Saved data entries
_____

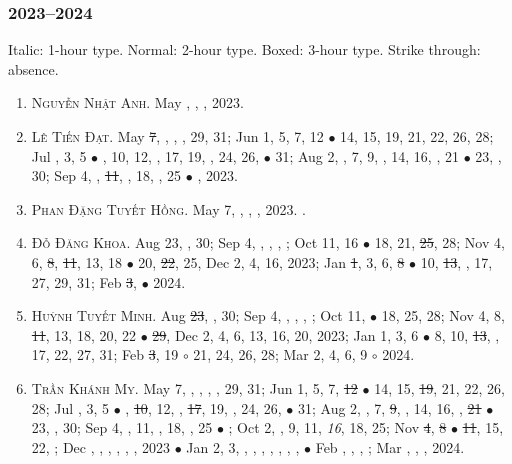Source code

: \documentclass{article}
\begin{document}
\subsubsection{2023--2024}
Italic: 1-hour type. Normal: 2-hour type. Boxed: 3-hour type. Strike through: absence.
\begin{enumerate}
	\item \textsc{Nguyễn Nhật Anh.} {\sf[In]} May , , , 2023. {\sf[Out]}
	\item \textsc{Lê Tiến Đạt.} May \st{7}, , , , 29, 31; Jun 1, 5, 7, 12 $\bullet$ 14, 15, 19, 21, 22, 26, 28; Jul , 3, 5 $\bullet$ , 10, 12, , 17, 19, , 24, 26,  $\bullet$ 31; Aug 2, , 7, 9, , 14, 16, , 21 $\bullet$ 23, , 30; Sep 4, , \st{11}, , 18, , 25 $\bullet$ , 2023. {\sf[Out]}
	\item \textsc{Phan Đặng Tuyết Hồng.} May 7, , , , 2023. {}. {\sf[Out]}
	\item \textsc{Đỗ Đăng Khoa.} {\sf[In]} Aug 23, , 30; Sep 4, , , , ; Oct 11, 16 $\bullet$ 18, 21, \st{25}, 28; Nov 4, 6, \st{8}, \st{11}, 13, 18 $\bullet$ 20, \st{22}, 25, Dec 2, 4, 16, 2023; Jan \st{1}, 3, 6, \st{8} $\bullet$ 10, \st{13}, , 17, 27, 29, 31; Feb \st{3}, $\bullet$ 2024.
	\item \textsc{Huỳnh Tuyết Minh.} {\sf[In]} Aug \st{23}, , 30; Sep 4, , , , ; Oct 11,  $\bullet$ 18, 25, 28; Nov 4, 8, \st{11}, 13, 18, 20, 22 $\bullet$ \st{29}, Dec 2, 4, 6, 13, 16, 20, 2023; Jan 1, 3, 6 $\bullet$ 8, 10, \st{13}, , 17, 22, 27, 31; Feb \st{3}, 19 $\circ$ 21, 24, 26, 28; Mar 2, 4, 6, 9 $\circ$ 2024.
	\item \textsc{Trần Khánh My.} May 7, , , , , 29, 31; Jun 1, 5, 7, \st{12} $\bullet$ 14, 15, \st{19}, 21, 22, 26, 28; Jul , 3, 5 $\bullet$ , \st{10}, 12, , \st{17}, 19, , 24, 26,  $\bullet$ 31; Aug 2, , 7, \st{9}, , 14, 16, , \st{21} $\bullet$ 23, , 30; Sep 4, , 11, , 18, , 25 $\bullet$ ; Oct 2, , 9, 11, {\it16}, 18, 25; Nov \st{4}, \st{8} $\bullet$ \st{11}, 15, 22, ; Dec , , , , , , 2023 $\bullet$ Jan 2, 3, , , , , , , ,  $\bullet$ Feb , , , ; Mar , , , 2024.

\end{enumerate}
\end{document}
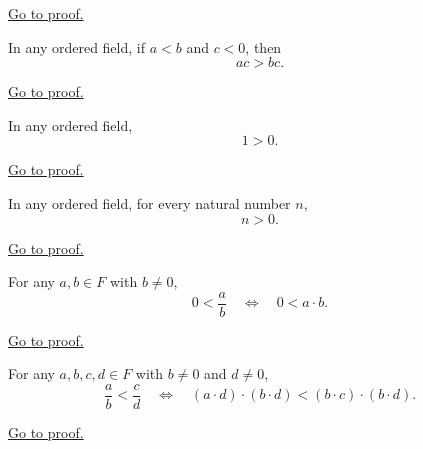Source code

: \begin{remark*}[Proof]
\hyperref[prf:multiply-positive]{Go to proof.}
\end{remark*}

\begin{theorem}
\label{thm:multiply-negative}
In any ordered field, if $a<b$ and $c<0$, then
\[
ac>bc.
\]
\end{theorem}

\begin{remark*}[Proof]
\hyperref[prf:multiply-negative]{Go to proof.}
\end{remark*}

\begin{theorem}[$1$ Is Positive]
\label{thm:one-positive}
In any ordered field,
\[
1>0.
\]
\end{theorem}

\begin{remark*}[Proof]
\hyperref[prf:one-positive]{Go to proof.}
\end{remark*}

\begin{corollary}
\label{cor:n-positive}
In any ordered field, for every natural number $n$,
\[
n>0.
\]
\end{corollary}

\begin{remark*}[Proof]
\hyperref[prf:n-positive]{Go to proof.}
\end{remark*}

\begin{theorem}
\label{thm:positive-fraction-iff-positive-product}
For any $a,b\in F$ with $b\neq 0$,
\[
0<\frac{a}{b}
\quad\Longleftrightarrow\quad
0<a\cdot b.
\]
\end{theorem}

\begin{remark*}[Proof]
\hyperref[prf:positive-fraction-iff-positive-product]{Go to proof.}
\end{remark*}

\begin{theorem}
\label{thm:fraction-order-comparison-general}
For any $a,b,c,d\in F$ with $b\neq 0$ and $d\neq 0$,
\[
\frac{a}{b}<\frac{c}{d}
\quad\Longleftrightarrow\quad
(a\cdot d)\cdot(b\cdot d)<(b\cdot c)\cdot(b\cdot d).
\]
\end{theorem}

\begin{remark*}[Proof]
\hyperref[prf:fraction-order-comparison-general]{Go to proof.}
\end{remark*}

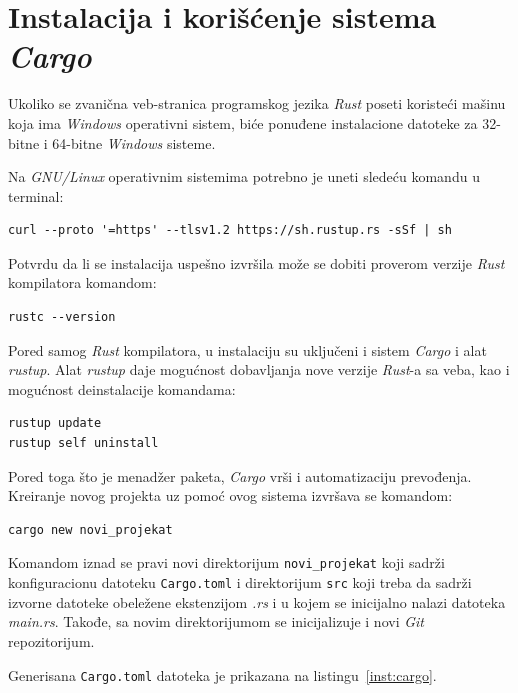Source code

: \documentclass[12pt,oneside]{memoir}
\begin{document}
\section{Instalacija i korišćenje sistema \emph{Cargo}}
Ukoliko se zvanična veb-stranica programskog jezika \emph{Rust} poseti koristeći
mašinu koja ima \emph{Windows} operativni sistem, biće ponuđene
instalacione datoteke za 32-bitne i 64-bitne \emph{Windows} sisteme.

Na \emph{GNU/Linux} operativnim sistemima potrebno je uneti sledeću
komandu u terminal:

\begin{lstlisting}[language={}, style=text]
curl --proto '=https' --tlsv1.2 https://sh.rustup.rs -sSf | sh
\end{lstlisting}

\noindent
Potvrdu da li se instalacija uspešno izvršila može se dobiti proverom verzije
\emph{Rust} kompilatora komandom:

\begin{lstlisting}[language={}, style=text]
rustc --version
\end{lstlisting}

Pored samog \emph{Rust} kompilatora, u instalaciju su uključeni i
sistem \emph{Cargo} i alat \emph{rustup}. Alat \emph{rustup} daje mogućnost
dobavljanja nove verzije \emph{Rust}-a sa veba, kao i
mogućnost deinstalacije komandama:

\begin{lstlisting}[language={}, style=text]
rustup update
rustup self uninstall
\end{lstlisting}

Pored toga što je menadžer paketa, \emph{Cargo} vrši i automatizaciju
prevođenja. Kreiranje novog projekta uz pomoć ovog sistema izvršava
se komandom:

\begin{lstlisting}[language={}, style=text]
cargo new novi_projekat
\end{lstlisting}

Komandom iznad se pravi novi direktorijum \texttt{novi\_projekat} koji
sadrži konfiguracionu datoteku \texttt{Cargo.toml} i direktorijum \texttt{src}
koji treba da sadrži izvorne datoteke obeležene ekstenzijom \emph{.rs}
i u kojem se inicijalno nalazi datoteka \emph{main.rs}. Takođe, sa novim direktorijumom se
inicijalizuje i novi \emph{Git} repozitorijum.

Generisana \texttt{Cargo.toml} datoteka je prikazana na listingu~\ref{inst:cargo}.
\end{document}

_____

REQUIRED ACTION - Copy out all the data exactly. No images belong in the copy.

SOLUTION TO THE PROBLEM -
Source code

: \documentclass{article}
\begin{document}
\subsubsection{2023--2024}
Italic: 1-hour type. Normal: 2-hour type. Boxed: 3-hour type. Strike through: absence.
\begin{enumerate}
	\item \textsc{Nguyễn Nhật Anh.} {\sf[In]} May , , , 2023. {\sf[Out]}
	\item \textsc{Lê Tiến Đạt.} May \st{7}, , , , 29, 31; Jun 1, 5, 7, 12 $\bullet$ 14, 15, 19, 21, 22, 26, 28; Jul , 3, 5 $\bullet$ , 10, 12, , 17, 19, , 24, 26,  $\bullet$ 31; Aug 2, , 7, 9, , 14, 16, , 21 $\bullet$ 23, , 30; Sep 4, , \st{11}, , 18, , 25 $\bullet$ , 2023. {\sf[Out]}
	\item \textsc{Phan Đặng Tuyết Hồng.} May 7, , , , 2023. {}. {\sf[Out]}
	\item \textsc{Đỗ Đăng Khoa.} {\sf[In]} Aug 23, , 30; Sep 4, , , , ; Oct 11, 16 $\bullet$ 18, 21, \st{25}, 28; Nov 4, 6, \st{8}, \st{11}, 13, 18 $\bullet$ 20, \st{22}, 25, Dec 2, 4, 16, 2023; Jan \st{1}, 3, 6, \st{8} $\bullet$ 10, \st{13}, , 17, 27, 29, 31; Feb \st{3}, $\bullet$ 2024.
	\item \textsc{Huỳnh Tuyết Minh.} {\sf[In]} Aug \st{23}, , 30; Sep 4, , , , ; Oct 11,  $\bullet$ 18, 25, 28; Nov 4, 8, \st{11}, 13, 18, 20, 22 $\bullet$ \st{29}, Dec 2, 4, 6, 13, 16, 20, 2023; Jan 1, 3, 6 $\bullet$ 8, 10, \st{13}, , 17, 22, 27, 31; Feb \st{3}, 19 $\circ$ 21, 24, 26, 28; Mar 2, 4, 6, 9 $\circ$ 2024.
	\item \textsc{Trần Khánh My.} May 7, , , , , 29, 31; Jun 1, 5, 7, \st{12} $\bullet$ 14, 15, \st{19}, 21, 22, 26, 28; Jul , 3, 5 $\bullet$ , \st{10}, 12, , \st{17}, 19, , 24, 26,  $\bullet$ 31; Aug 2, , 7, \st{9}, , 14, 16, , \st{21} $\bullet$ 23, , 30; Sep 4, , 11, , 18, , 25 $\bullet$ ; Oct 2, , 9, 11, {\it16}, 18, 25; Nov \st{4}, \st{8} $\bullet$ \st{11}, 15, 22, ; Dec , , , , , , 2023 $\bullet$ Jan 2, 3, , , , , , , ,  $\bullet$ Feb , , , ; Mar , , , 2024.

\end{enumerate}
\end{document}
Source code

: \begin{remark*}[Proof]
\hyperref[prf:multiply-positive]{Go to proof.}
\end{remark*}

\begin{theorem}
\label{thm:multiply-negative}
In any ordered field, if $a<b$ and $c<0$, then
\[
ac>bc.
\]
\end{theorem}

\begin{remark*}[Proof]
\hyperref[prf:multiply-negative]{Go to proof.}
\end{remark*}

\begin{theorem}[$1$ Is Positive]
\label{thm:one-positive}
In any ordered field,
\[
1>0.
\]
\end{theorem}

\begin{remark*}[Proof]
\hyperref[prf:one-positive]{Go to proof.}
\end{remark*}

\begin{corollary}
\label{cor:n-positive}
In any ordered field, for every natural number $n$,
\[
n>0.
\]
\end{corollary}

\begin{remark*}[Proof]
\hyperref[prf:n-positive]{Go to proof.}
\end{remark*}

\begin{theorem}
\label{thm:positive-fraction-iff-positive-product}
For any $a,b\in F$ with $b\neq 0$,
\[
0<\frac{a}{b}
\quad\Longleftrightarrow\quad
0<a\cdot b.
\]
\end{theorem}

\begin{remark*}[Proof]
\hyperref[prf:positive-fraction-iff-positive-product]{Go to proof.}
\end{remark*}

\begin{theorem}
\label{thm:fraction-order-comparison-general}
For any $a,b,c,d\in F$ with $b\neq 0$ and $d\neq 0$,
\[
\frac{a}{b}<\frac{c}{d}
\quad\Longleftrightarrow\quad
(a\cdot d)\cdot(b\cdot d)<(b\cdot c)\cdot(b\cdot d).
\]
\end{theorem}

\begin{remark*}[Proof]
\hyperref[prf:fraction-order-comparison-general]{Go to proof.}
\end{remark*}

Source code

: \documentclass[12pt,oneside]{memoir}
\begin{document}
\section{Instalacija i korišćenje sistema \emph{Cargo}}
Ukoliko se zvanična veb-stranica programskog jezika \emph{Rust} poseti koristeći
mašinu koja ima \emph{Windows} operativni sistem, biće ponuđene
instalacione datoteke za 32-bitne i 64-bitne \emph{Windows} sisteme.

Na \emph{GNU/Linux} operativnim sistemima potrebno je uneti sledeću
komandu u terminal:

\begin{lstlisting}[language={}, style=text]
curl --proto '=https' --tlsv1.2 https://sh.rustup.rs -sSf | sh
\end{lstlisting}

\noindent
Potvrdu da li se instalacija uspešno izvršila može se dobiti proverom verzije
\emph{Rust} kompilatora komandom:

\begin{lstlisting}[language={}, style=text]
rustc --version
\end{lstlisting}

Pored samog \emph{Rust} kompilatora, u instalaciju su uključeni i
sistem \emph{Cargo} i alat \emph{rustup}. Alat \emph{rustup} daje mogućnost
dobavljanja nove verzije \emph{Rust}-a sa veba, kao i
mogućnost deinstalacije komandama:

\begin{lstlisting}[language={}, style=text]
rustup update
rustup self uninstall
\end{lstlisting}

Pored toga što je menadžer paketa, \emph{Cargo} vrši i automatizaciju
prevođenja. Kreiranje novog projekta uz pomoć ovog sistema izvršava
se komandom:

\begin{lstlisting}[language={}, style=text]
cargo new novi_projekat
\end{lstlisting}

Komandom iznad se pravi novi direktorijum \texttt{novi\_projekat} koji
sadrži konfiguracionu datoteku \texttt{Cargo.toml} i direktorijum \texttt{src}
koji treba da sadrži izvorne datoteke obeležene ekstenzijom \emph{.rs}
i u kojem se inicijalno nalazi datoteka \emph{main.rs}. Takođe, sa novim direktorijumom se
inicijalizuje i novi \emph{Git} repozitorijum.

Generisana \texttt{Cargo.toml} datoteka je prikazana na listingu~\ref{inst:cargo}.
\end{document}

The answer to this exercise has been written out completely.